• Exercise
Report how many lines in the data include the string "configuration", and add nothing else.
── Data excerpts ──
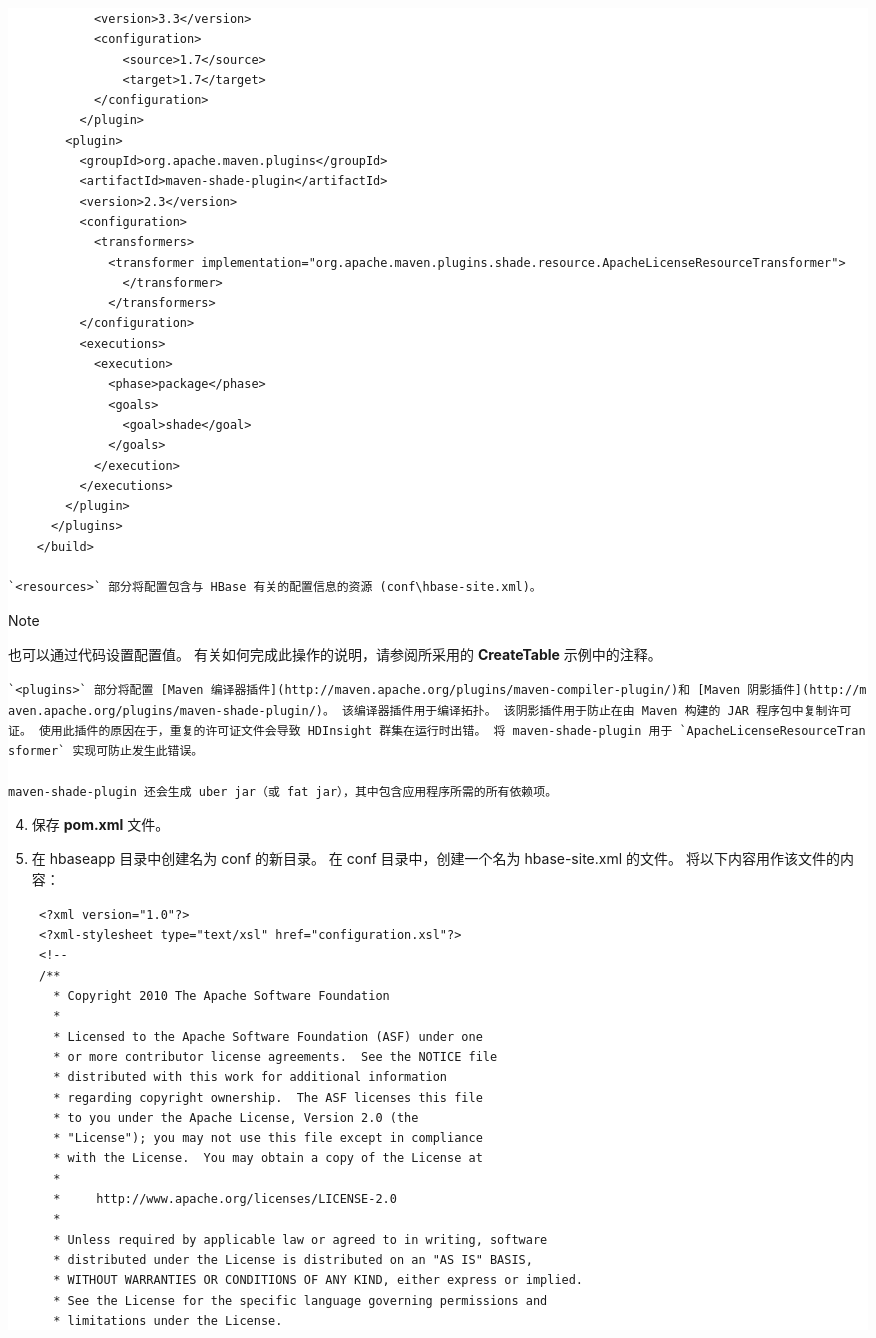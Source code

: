                 <version>3.3</version>
                <configuration>
                    <source>1.7</source>
                    <target>1.7</target>
                </configuration>
              </plugin>
            <plugin>
              <groupId>org.apache.maven.plugins</groupId>
              <artifactId>maven-shade-plugin</artifactId>
              <version>2.3</version>
              <configuration>
                <transformers>
                  <transformer implementation="org.apache.maven.plugins.shade.resource.ApacheLicenseResourceTransformer">
                    </transformer>
                  </transformers>
              </configuration>
              <executions>
                <execution>
                  <phase>package</phase>
                  <goals>
                    <goal>shade</goal>
                  </goals>
                </execution>
              </executions>
            </plugin>
          </plugins>
        </build>

    `<resources>` 部分将配置包含与 HBase 有关的配置信息的资源 (conf\hbase-site.xml)。

   > [!NOTE]
   > 也可以通过代码设置配置值。 有关如何完成此操作的说明，请参阅所采用的 **CreateTable** 示例中的注释。
   >
   >

    `<plugins>` 部分将配置 [Maven 编译器插件](http://maven.apache.org/plugins/maven-compiler-plugin/)和 [Maven 阴影插件](http://maven.apache.org/plugins/maven-shade-plugin/)。 该编译器插件用于编译拓扑。 该阴影插件用于防止在由 Maven 构建的 JAR 程序包中复制许可证。 使用此插件的原因在于，重复的许可证文件会导致 HDInsight 群集在运行时出错。 将 maven-shade-plugin 用于 `ApacheLicenseResourceTransformer` 实现可防止发生此错误。

    maven-shade-plugin 还会生成 uber jar（或 fat jar），其中包含应用程序所需的所有依赖项。
4. 保存 **pom.xml** 文件。
5. 在 hbaseapp 目录中创建名为 conf 的新目录。 在 conf 目录中，创建一个名为 hbase-site.xml 的文件。 将以下内容用作该文件的内容：

        <?xml version="1.0"?>
        <?xml-stylesheet type="text/xsl" href="configuration.xsl"?>
        <!--
        /**
          * Copyright 2010 The Apache Software Foundation
          *
          * Licensed to the Apache Software Foundation (ASF) under one
          * or more contributor license agreements.  See the NOTICE file
          * distributed with this work for additional information
          * regarding copyright ownership.  The ASF licenses this file
          * to you under the Apache License, Version 2.0 (the
          * "License"); you may not use this file except in compliance
          * with the License.  You may obtain a copy of the License at
          *
          *     http://www.apache.org/licenses/LICENSE-2.0
          *
          * Unless required by applicable law or agreed to in writing, software
          * distributed under the License is distributed on an "AS IS" BASIS,
          * WITHOUT WARRANTIES OR CONDITIONS OF ANY KIND, either express or implied.
          * See the License for the specific language governing permissions and
          * limitations under the License.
───
• Expected output
5